Goal of the exercise
What lines in the records below include the word "sync"? Return each one.

Records from a data collection:
▶

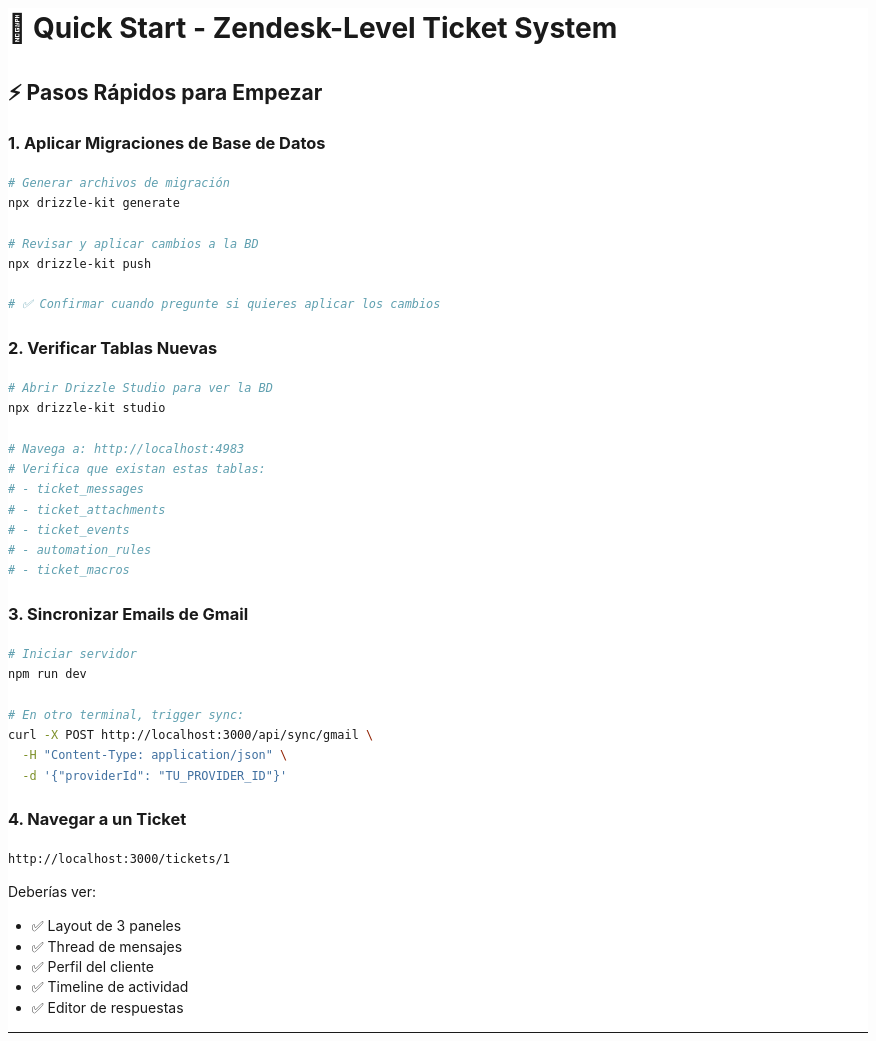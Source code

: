 # 🚀 Quick Start - Zendesk-Level Ticket System

## ⚡ Pasos Rápidos para Empezar

### 1. **Aplicar Migraciones de Base de Datos**

```bash
# Generar archivos de migración
npx drizzle-kit generate

# Revisar y aplicar cambios a la BD
npx drizzle-kit push

# ✅ Confirmar cuando pregunte si quieres aplicar los cambios
```

### 2. **Verificar Tablas Nuevas**

```bash
# Abrir Drizzle Studio para ver la BD
npx drizzle-kit studio

# Navega a: http://localhost:4983
# Verifica que existan estas tablas:
# - ticket_messages
# - ticket_attachments  
# - ticket_events
# - automation_rules
# - ticket_macros
```

### 3. **Sincronizar Emails de Gmail**

```bash
# Iniciar servidor
npm run dev

# En otro terminal, trigger sync:
curl -X POST http://localhost:3000/api/sync/gmail \
  -H "Content-Type: application/json" \
  -d '{"providerId": "TU_PROVIDER_ID"}'
```

### 4. **Navegar a un Ticket**

```
http://localhost:3000/tickets/1
```

Deberías ver:
- ✅ Layout de 3 paneles
- ✅ Thread de mensajes
- ✅ Perfil del cliente
- ✅ Timeline de actividad
- ✅ Editor de respuestas

---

◀

Output for this task
# En otro terminal, trigger sync:
curl -X POST http://localhost:3000/api/sync/gmail \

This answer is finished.